Exercise aim:
Using the material below, return exactly the lines between the one holding "3 & F♯4 & B3 \\" and the one holding "7 & F♯5 & B4 \\", inclusive, and no others.

Records supplied:
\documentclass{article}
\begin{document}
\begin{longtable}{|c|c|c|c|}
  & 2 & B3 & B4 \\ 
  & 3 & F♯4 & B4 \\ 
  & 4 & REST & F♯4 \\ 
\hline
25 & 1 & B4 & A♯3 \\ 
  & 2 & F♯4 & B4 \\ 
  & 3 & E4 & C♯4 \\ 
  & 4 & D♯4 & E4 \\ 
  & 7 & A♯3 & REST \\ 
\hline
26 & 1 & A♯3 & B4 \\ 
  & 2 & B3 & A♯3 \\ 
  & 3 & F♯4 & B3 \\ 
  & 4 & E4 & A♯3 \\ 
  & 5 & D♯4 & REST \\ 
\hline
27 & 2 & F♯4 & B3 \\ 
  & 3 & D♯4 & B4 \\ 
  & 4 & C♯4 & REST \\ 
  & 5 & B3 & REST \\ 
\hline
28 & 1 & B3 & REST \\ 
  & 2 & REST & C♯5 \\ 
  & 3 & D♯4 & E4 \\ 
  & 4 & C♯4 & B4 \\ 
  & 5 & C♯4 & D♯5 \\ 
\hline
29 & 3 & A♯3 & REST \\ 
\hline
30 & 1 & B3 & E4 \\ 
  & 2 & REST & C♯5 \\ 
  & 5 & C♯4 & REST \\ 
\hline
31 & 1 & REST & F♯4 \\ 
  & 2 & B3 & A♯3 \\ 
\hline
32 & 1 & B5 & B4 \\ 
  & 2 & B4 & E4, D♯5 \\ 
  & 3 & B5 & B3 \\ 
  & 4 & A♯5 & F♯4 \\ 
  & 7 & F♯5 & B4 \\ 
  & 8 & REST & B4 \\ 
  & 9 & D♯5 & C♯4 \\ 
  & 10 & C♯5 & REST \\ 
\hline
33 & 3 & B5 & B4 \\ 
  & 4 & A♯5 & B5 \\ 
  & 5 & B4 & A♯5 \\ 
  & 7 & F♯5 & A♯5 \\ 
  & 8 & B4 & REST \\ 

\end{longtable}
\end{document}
...
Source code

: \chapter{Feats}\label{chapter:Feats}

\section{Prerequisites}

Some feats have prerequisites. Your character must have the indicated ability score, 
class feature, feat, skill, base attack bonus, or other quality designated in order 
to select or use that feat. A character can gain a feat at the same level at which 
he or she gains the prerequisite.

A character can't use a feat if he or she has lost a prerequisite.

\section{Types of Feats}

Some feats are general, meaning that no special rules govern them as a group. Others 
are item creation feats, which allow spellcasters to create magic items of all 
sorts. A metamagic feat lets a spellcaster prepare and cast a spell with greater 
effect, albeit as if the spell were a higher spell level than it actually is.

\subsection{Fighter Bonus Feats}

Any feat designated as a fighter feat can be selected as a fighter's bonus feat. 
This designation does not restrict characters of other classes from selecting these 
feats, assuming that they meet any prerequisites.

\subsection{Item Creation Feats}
...
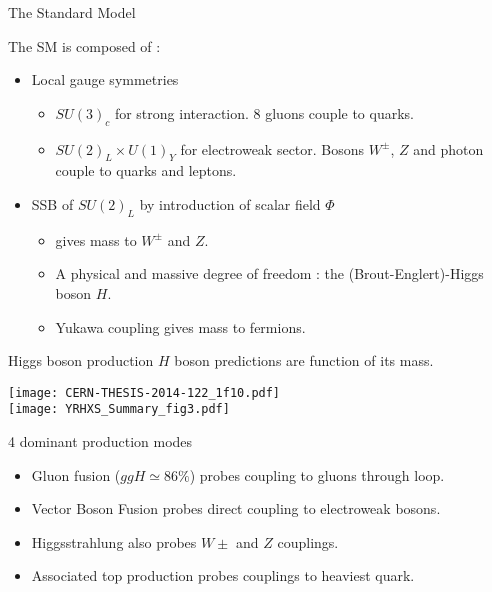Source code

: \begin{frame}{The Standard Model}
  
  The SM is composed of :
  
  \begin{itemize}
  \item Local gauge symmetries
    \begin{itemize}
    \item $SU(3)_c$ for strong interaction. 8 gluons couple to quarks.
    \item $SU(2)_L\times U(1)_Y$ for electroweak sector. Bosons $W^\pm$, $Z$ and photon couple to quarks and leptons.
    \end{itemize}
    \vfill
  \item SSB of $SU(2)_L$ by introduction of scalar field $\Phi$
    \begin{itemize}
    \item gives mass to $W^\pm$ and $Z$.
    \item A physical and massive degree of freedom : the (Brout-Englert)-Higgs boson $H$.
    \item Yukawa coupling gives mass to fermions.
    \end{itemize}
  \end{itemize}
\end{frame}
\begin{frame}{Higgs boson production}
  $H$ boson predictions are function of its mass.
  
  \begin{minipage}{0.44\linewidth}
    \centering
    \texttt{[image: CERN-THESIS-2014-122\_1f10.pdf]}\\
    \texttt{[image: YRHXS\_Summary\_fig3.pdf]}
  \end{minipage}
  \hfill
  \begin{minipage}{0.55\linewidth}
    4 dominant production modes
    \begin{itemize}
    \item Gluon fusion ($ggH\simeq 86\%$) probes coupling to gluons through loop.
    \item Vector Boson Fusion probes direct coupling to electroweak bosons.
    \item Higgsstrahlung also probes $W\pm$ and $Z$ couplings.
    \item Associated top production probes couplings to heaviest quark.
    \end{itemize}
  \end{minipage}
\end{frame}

Exercise output:
  & 3 & F♯4 & B3 \\ 
  & 4 & E4 & A♯3 \\ 
  & 5 & D♯4 & REST \\ 
\hline
27 & 2 & F♯4 & B3 \\ 
  & 3 & D♯4 & B4 \\ 
  & 4 & C♯4 & REST \\ 
  & 5 & B3 & REST \\ 
\hline
28 & 1 & B3 & REST \\ 
  & 2 & REST & C♯5 \\ 
  & 3 & D♯4 & E4 \\ 
  & 4 & C♯4 & B4 \\ 
  & 5 & C♯4 & D♯5 \\ 
\hline
29 & 3 & A♯3 & REST \\ 
\hline
30 & 1 & B3 & E4 \\ 
  & 2 & REST & C♯5 \\ 
  & 5 & C♯4 & REST \\ 
\hline
31 & 1 & REST & F♯4 \\ 
  & 2 & B3 & A♯3 \\ 
\hline
32 & 1 & B5 & B4 \\ 
  & 2 & B4 & E4, D♯5 \\ 
  & 3 & B5 & B3 \\ 
  & 4 & A♯5 & F♯4 \\ 
  & 7 & F♯5 & B4 \\ 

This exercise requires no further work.